# Exercise goal:
Every line of the entries that holds the word "alcançar" is to be copied.

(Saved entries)
>>

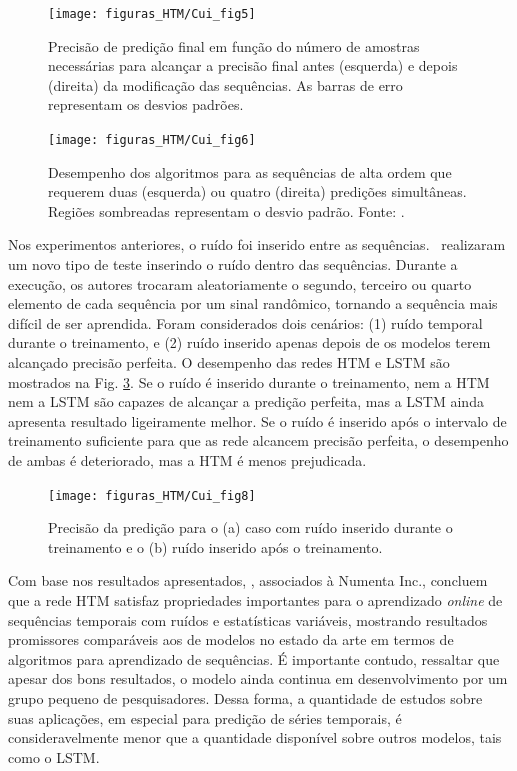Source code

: \begin{figure}[H]
	\centering
	\texttt{[image: figuras\_HTM/Cui\_fig5]}
	\caption{Precisão de predição final em função do número de amostras necessárias para alcançar a precisão final antes (esquerda) e depois (direita) da modificação das sequências. As barras de erro representam os desvios padrões.}
	\label{fig:cuifig5}
\end{figure}

\begin{figure}[H]
	\centering
	\texttt{[image: figuras\_HTM/Cui\_fig6]}
	\caption{Desempenho dos algoritmos para as sequências de alta ordem que requerem duas (esquerda) ou quatro (direita) predições simultâneas. Regiões sombreadas representam o desvio padrão. Fonte: \cui.}
	\label{fig:cuifig6}
\end{figure}

Nos experimentos anteriores, o ruído foi inserido entre as sequências. \cui \ realizaram um novo tipo de teste inserindo o ruído dentro das sequências. Durante a execução, os autores trocaram aleatoriamente o segundo, terceiro ou quarto elemento de cada sequência por um sinal randômico, tornando a sequência mais difícil de ser aprendida. Foram considerados dois cenários: (1) ruído temporal durante o treinamento, e (2) ruído inserido apenas depois de os modelos terem alcançado precisão perfeita. O desempenho das redes HTM e LSTM são mostrados na Fig. \ref{fig:cuifig8}. Se o ruído é inserido durante o treinamento, nem a HTM nem a LSTM são capazes de alcançar a predição perfeita, mas a LSTM ainda apresenta resultado ligeiramente melhor. Se o ruído é inserido após o intervalo de treinamento suficiente para que as rede alcancem precisão perfeita, o desempenho de ambas é deteriorado, mas a HTM é menos prejudicada.

\begin{figure}[H]
	\centering
	\texttt{[image: figuras\_HTM/Cui\_fig8]}
	\caption{Precisão da predição para o (a) caso com ruído inserido durante o treinamento e o (b) ruído inserido após o treinamento. }
	\label{fig:cuifig8}
\end{figure}


Com base nos resultados apresentados, \cui, associados à Numenta Inc., concluem que a rede HTM satisfaz propriedades importantes para o aprendizado \textit{online} de sequências temporais com ruídos e estatísticas variáveis, mostrando resultados promissores comparáveis aos de modelos no estado da arte em termos de algoritmos para aprendizado de sequências. É importante contudo, ressaltar que apesar dos bons resultados,  o modelo ainda continua em desenvolvimento por um grupo pequeno de pesquisadores. Dessa forma, a quantidade de estudos sobre suas aplicações, em especial para predição de séries temporais, é consideravelmente menor que a quantidade disponível sobre outros modelos, tais como o LSTM.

<<

# Task answer:
	\caption{Precisão de predição final em função do número de amostras necessárias para alcançar a precisão final antes (esquerda) e depois (direita) da modificação das sequências. As barras de erro representam os desvios padrões.}
Nos experimentos anteriores, o ruído foi inserido entre as sequências. \cui \ realizaram um novo tipo de teste inserindo o ruído dentro das sequências. Durante a execução, os autores trocaram aleatoriamente o segundo, terceiro ou quarto elemento de cada sequência por um sinal randômico, tornando a sequência mais difícil de ser aprendida. Foram considerados dois cenários: (1) ruído temporal durante o treinamento, e (2) ruído inserido apenas depois de os modelos terem alcançado precisão perfeita. O desempenho das redes HTM e LSTM são mostrados na Fig. \ref{fig:cuifig8}. Se o ruído é inserido durante o treinamento, nem a HTM nem a LSTM são capazes de alcançar a predição perfeita, mas a LSTM ainda apresenta resultado ligeiramente melhor. Se o ruído é inserido após o intervalo de treinamento suficiente para que as rede alcancem precisão perfeita, o desempenho de ambas é deteriorado, mas a HTM é menos prejudicada.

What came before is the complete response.